COP29が開幕、脱炭素の国際協調が焦点… アメリカの協力見通せず
【バクー=天沢正裕、田中洋一郎】国連気候変動枠組み条約第29回締約国会議(COP29)が11日、アゼルバイジャンの首都バクーで開幕した。今月の米大統領選で温暖化対策に後ろ向きなドナルド・トランプ前大統領が勝利し、今後の米国の協力が見通せなくなる中、国際社会が脱炭素で協調できるか真価が問われる。 【図】世界の平均気温の推移、右肩上がりで過去最高に
各国は、地球温暖化対策の国際的枠組み「パリ協定」に基づき、排出削減目標を策定し、温暖化対策に取り組んでいる。しかし国連環境計画(UNEP)によると、2023年の排出量は前年比1・3%増の571億トンと過去最高を記録した。開会式で議長に選出されたアゼルバイジャンのムフタル・ババエフ環境・天然資源相は、「気候変動により、我々は滅亡への途上にある」と強い危機感を表明。各国が来年2月までに国連に提出する35年までの削減目標について、「世界の温暖化対策を軌道に乗せる最後のチャンスだ」と述べ、目標の引き上げを要請した。
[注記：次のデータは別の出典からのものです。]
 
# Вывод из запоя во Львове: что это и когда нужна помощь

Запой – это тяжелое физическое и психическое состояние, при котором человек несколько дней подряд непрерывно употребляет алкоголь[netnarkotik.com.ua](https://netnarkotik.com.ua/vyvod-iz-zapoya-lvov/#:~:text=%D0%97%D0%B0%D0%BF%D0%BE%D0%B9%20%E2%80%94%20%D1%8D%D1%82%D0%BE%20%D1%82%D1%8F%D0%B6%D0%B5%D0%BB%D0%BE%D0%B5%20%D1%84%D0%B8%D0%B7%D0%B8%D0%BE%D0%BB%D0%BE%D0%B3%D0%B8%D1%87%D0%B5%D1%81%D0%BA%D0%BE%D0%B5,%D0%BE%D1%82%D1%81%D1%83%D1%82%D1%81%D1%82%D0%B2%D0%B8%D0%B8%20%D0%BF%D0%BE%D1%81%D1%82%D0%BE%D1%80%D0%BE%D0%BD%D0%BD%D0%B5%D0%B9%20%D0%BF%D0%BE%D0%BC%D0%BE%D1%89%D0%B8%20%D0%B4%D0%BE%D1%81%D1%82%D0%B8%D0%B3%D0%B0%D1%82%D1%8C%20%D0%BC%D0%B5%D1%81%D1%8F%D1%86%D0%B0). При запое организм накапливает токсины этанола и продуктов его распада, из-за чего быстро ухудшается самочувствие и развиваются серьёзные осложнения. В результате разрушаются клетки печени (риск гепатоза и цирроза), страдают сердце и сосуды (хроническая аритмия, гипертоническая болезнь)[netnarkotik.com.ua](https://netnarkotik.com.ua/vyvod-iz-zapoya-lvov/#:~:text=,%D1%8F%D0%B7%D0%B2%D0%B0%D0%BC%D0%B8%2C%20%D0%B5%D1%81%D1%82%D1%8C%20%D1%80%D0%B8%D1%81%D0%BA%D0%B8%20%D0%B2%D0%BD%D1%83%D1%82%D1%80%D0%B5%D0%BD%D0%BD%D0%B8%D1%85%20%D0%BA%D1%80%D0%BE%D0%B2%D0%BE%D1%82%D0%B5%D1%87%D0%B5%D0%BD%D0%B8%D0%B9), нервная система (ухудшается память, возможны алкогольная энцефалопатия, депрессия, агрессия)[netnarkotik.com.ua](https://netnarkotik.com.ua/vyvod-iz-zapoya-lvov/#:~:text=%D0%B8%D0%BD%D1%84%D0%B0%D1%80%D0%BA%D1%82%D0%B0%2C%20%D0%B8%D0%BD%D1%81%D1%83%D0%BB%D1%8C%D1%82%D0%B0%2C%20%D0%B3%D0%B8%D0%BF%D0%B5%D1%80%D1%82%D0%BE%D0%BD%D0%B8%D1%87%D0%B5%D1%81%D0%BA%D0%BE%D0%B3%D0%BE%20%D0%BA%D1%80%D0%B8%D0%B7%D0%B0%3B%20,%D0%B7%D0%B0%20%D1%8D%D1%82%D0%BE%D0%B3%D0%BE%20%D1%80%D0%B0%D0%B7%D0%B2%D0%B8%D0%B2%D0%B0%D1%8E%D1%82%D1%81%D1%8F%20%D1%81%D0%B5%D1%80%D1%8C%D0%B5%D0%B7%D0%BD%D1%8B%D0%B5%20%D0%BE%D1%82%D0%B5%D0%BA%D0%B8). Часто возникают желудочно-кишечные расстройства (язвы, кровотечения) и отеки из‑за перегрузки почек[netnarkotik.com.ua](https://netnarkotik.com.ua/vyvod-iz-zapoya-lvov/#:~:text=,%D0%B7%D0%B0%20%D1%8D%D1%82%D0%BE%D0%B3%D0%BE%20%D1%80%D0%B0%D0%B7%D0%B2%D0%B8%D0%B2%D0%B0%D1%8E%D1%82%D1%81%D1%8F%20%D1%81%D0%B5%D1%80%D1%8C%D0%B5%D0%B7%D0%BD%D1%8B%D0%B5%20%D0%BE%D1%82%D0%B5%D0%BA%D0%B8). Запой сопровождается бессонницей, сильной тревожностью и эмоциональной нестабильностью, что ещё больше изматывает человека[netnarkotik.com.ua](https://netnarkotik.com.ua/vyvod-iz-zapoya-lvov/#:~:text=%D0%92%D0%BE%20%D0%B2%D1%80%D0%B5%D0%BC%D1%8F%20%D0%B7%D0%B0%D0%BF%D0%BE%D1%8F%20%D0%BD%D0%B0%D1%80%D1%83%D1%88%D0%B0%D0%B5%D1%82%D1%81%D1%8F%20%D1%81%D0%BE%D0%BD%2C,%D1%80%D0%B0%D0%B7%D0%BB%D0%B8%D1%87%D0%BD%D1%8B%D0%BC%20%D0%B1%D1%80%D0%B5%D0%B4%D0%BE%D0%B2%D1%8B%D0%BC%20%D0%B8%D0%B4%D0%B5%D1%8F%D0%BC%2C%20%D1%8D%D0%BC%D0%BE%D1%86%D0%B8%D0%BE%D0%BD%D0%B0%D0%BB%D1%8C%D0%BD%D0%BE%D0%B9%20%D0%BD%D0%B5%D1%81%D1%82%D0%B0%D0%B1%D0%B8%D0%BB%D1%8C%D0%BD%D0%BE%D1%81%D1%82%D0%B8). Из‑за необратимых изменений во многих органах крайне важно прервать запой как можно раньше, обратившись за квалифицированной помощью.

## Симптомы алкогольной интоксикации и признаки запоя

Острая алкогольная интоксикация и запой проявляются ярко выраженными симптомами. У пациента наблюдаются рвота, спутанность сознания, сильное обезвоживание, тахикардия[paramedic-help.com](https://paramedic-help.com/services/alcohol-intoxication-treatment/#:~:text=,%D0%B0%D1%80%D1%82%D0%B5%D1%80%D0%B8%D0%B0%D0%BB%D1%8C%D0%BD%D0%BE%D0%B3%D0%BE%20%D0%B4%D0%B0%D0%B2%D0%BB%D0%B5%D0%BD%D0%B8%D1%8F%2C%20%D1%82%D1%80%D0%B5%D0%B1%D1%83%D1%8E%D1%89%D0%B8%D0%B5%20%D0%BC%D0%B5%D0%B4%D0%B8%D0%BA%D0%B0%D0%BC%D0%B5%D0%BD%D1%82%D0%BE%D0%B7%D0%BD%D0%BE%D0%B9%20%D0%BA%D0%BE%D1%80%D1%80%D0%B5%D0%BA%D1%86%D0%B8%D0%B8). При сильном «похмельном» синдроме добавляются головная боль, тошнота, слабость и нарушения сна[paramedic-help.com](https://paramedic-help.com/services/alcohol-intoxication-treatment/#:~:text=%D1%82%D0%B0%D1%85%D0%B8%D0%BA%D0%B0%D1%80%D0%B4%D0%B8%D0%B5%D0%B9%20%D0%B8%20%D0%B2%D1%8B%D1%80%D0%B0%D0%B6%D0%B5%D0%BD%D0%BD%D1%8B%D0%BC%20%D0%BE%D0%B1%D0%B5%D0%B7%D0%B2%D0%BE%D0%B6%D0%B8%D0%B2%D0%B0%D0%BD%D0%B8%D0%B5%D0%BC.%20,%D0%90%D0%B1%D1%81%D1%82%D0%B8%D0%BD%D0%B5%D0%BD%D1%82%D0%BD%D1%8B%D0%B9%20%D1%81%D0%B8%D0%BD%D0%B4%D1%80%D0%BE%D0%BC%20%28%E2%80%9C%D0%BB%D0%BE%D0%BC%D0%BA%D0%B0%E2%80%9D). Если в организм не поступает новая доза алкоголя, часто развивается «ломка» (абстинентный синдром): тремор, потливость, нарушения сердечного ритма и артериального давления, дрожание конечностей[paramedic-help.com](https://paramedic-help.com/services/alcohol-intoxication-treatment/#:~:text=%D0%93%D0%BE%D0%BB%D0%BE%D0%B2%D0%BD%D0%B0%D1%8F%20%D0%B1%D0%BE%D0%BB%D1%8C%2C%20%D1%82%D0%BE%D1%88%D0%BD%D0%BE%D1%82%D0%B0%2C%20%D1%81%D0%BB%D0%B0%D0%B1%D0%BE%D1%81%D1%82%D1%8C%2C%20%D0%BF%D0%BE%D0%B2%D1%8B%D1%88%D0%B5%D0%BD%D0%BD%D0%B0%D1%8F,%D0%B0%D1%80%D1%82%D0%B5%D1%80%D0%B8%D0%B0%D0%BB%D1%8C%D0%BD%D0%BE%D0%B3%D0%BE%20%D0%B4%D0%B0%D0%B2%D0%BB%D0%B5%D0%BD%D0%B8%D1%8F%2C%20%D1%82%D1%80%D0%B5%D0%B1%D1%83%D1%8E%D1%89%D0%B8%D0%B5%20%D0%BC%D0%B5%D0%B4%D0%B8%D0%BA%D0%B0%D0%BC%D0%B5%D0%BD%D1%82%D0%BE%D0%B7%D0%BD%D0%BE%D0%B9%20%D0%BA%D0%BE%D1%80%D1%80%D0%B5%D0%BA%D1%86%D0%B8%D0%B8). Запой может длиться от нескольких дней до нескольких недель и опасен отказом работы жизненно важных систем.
また、途上国の温暖化対策支援として先進国が拠出する「気候資金」上積みも主要議題に決まった。しかし、世界2位の排出国・米国のトランプ次期大統領は大統領選でパリ協定からの再離脱を主張、バイデン政権が約束した資金拠出を撤回する方針を明らかにした。世界の気候変動対策の見通しは不透明感を増している。
COP29は22日までの会期中、190超の国・地域の代表らが温暖化対策を話し合う。日本は人工衛星による温室効果ガス測定技術の提供など各種支援策を表明する方針。